*Task instructions*
Every line below that holds the string "need" must be copied.

=====

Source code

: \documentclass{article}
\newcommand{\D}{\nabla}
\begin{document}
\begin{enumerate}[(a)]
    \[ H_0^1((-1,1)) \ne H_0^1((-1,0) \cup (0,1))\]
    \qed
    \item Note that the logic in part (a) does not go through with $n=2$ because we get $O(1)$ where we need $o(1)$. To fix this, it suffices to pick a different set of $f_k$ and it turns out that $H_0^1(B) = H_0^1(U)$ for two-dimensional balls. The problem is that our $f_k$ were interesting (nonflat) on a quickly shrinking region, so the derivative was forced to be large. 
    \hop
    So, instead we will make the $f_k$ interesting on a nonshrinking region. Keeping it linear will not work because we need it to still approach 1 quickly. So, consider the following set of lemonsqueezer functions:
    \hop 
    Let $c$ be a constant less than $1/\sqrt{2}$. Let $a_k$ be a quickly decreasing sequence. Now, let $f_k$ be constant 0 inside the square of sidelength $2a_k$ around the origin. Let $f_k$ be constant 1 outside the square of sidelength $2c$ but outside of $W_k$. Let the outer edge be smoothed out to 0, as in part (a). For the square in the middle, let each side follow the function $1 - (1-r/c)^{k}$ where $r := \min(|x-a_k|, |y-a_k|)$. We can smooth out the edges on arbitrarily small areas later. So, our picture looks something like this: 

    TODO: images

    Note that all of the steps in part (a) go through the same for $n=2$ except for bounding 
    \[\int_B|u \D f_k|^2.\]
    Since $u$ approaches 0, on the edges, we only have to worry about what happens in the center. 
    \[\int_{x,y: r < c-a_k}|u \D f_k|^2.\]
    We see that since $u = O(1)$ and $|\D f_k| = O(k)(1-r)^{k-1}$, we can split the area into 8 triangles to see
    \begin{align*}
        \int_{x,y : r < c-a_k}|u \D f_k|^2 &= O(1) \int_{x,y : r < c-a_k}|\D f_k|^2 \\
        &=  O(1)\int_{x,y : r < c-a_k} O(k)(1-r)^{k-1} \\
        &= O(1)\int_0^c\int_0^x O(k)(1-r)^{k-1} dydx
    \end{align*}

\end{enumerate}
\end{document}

=====

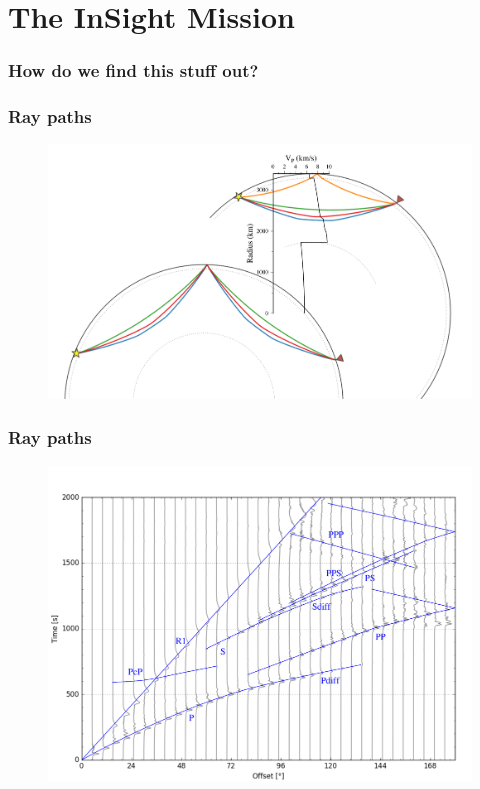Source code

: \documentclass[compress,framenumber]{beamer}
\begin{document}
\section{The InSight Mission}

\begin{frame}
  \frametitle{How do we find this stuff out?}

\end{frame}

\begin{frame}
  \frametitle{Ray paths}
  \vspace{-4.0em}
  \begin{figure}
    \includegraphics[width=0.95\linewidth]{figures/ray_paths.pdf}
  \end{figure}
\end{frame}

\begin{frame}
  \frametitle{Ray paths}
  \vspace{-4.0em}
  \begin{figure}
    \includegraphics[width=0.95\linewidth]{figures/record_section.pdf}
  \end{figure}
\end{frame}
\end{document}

=====

*Written response*
    \item Note that the logic in part (a) does not go through with $n=2$ because we get $O(1)$ where we need $o(1)$. To fix this, it suffices to pick a different set of $f_k$ and it turns out that $H_0^1(B) = H_0^1(U)$ for two-dimensional balls. The problem is that our $f_k$ were interesting (nonflat) on a quickly shrinking region, so the derivative was forced to be large. 
    So, instead we will make the $f_k$ interesting on a nonshrinking region. Keeping it linear will not work because we need it to still approach 1 quickly. So, consider the following set of lemonsqueezer functions:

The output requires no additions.